-- Data follows --

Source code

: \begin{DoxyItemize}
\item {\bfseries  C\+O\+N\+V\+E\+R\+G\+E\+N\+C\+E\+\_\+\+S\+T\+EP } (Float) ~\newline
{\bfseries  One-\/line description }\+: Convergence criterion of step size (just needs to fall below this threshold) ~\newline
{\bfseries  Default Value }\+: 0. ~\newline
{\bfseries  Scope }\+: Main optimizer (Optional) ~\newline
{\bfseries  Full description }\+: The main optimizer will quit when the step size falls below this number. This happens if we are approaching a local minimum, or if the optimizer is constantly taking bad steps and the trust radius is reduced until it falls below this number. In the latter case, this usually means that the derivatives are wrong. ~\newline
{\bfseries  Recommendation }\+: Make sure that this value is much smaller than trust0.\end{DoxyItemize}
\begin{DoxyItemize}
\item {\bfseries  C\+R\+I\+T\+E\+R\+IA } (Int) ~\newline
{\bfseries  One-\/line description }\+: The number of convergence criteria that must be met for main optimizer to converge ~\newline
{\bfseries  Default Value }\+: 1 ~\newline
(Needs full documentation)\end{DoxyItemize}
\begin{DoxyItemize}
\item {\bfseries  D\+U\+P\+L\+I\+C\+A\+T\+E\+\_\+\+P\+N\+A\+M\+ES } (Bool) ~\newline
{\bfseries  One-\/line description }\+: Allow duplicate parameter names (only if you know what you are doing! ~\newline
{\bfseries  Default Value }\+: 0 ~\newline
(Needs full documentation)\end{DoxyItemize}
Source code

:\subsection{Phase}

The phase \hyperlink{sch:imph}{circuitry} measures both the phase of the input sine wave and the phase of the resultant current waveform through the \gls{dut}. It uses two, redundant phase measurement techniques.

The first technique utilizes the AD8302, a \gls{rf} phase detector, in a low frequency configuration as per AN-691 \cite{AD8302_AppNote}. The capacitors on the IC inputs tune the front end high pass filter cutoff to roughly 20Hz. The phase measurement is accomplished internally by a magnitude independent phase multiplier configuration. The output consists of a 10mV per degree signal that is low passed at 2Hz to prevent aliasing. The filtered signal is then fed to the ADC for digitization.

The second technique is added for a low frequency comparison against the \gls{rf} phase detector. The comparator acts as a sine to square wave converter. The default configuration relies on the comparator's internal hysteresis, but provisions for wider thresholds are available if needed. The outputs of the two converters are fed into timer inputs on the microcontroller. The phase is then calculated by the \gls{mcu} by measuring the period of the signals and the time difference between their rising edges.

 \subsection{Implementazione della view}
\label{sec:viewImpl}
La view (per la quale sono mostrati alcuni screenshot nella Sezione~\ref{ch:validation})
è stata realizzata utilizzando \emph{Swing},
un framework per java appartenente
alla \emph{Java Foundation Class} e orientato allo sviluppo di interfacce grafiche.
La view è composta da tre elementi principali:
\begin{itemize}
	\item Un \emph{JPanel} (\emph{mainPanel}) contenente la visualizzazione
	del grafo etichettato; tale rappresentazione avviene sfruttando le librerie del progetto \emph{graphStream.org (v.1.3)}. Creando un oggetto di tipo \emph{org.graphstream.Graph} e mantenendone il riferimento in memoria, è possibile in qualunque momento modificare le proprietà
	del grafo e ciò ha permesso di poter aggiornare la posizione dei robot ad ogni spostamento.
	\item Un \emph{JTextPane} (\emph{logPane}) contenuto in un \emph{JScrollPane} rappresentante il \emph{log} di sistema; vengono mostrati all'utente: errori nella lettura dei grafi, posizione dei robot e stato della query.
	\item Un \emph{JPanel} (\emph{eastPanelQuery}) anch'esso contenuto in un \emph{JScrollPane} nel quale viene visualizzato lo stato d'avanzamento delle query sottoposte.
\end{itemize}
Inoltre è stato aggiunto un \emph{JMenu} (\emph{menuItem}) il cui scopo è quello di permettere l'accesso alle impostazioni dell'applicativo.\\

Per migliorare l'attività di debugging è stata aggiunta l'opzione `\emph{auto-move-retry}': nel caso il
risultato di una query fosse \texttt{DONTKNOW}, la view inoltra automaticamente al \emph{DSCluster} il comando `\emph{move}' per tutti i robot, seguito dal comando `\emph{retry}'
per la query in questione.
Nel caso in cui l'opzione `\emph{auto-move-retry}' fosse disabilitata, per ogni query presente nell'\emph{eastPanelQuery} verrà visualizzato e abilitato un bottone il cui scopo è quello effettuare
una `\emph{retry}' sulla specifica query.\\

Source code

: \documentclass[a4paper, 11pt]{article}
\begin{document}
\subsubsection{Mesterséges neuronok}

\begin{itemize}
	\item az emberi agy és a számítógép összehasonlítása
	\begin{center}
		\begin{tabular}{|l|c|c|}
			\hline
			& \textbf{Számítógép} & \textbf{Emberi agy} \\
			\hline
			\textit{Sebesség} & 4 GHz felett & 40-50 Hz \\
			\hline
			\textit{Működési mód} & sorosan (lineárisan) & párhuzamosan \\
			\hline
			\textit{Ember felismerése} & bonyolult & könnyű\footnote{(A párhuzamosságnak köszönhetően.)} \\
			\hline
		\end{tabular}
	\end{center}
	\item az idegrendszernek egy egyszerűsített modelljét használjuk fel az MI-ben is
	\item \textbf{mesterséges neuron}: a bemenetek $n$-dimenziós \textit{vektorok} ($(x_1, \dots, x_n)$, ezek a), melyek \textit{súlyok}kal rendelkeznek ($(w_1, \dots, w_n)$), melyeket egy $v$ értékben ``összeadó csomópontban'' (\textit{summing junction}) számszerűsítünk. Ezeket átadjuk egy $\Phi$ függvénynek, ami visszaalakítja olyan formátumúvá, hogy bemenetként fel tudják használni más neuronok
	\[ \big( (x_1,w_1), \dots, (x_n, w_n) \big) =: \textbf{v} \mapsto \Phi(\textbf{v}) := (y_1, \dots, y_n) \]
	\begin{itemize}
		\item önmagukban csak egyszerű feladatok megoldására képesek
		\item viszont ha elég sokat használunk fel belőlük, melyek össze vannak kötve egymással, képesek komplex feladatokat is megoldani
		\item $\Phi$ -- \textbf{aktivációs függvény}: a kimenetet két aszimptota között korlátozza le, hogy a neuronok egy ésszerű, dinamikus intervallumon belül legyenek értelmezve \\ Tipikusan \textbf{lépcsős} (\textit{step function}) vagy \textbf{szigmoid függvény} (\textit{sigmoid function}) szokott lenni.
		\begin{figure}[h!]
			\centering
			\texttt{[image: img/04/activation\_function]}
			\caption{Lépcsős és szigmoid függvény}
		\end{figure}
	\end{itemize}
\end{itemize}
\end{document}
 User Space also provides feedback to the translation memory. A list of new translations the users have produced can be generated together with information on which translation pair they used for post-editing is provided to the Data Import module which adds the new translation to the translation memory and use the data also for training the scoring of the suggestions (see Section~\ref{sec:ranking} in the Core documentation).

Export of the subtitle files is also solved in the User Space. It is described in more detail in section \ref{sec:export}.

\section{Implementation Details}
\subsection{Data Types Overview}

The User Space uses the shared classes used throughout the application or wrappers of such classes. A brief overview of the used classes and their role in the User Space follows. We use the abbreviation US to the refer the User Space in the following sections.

-- Data concluded --

Determine the count of lines that include the word "ogni" in the listing, and state nothing but that count.

2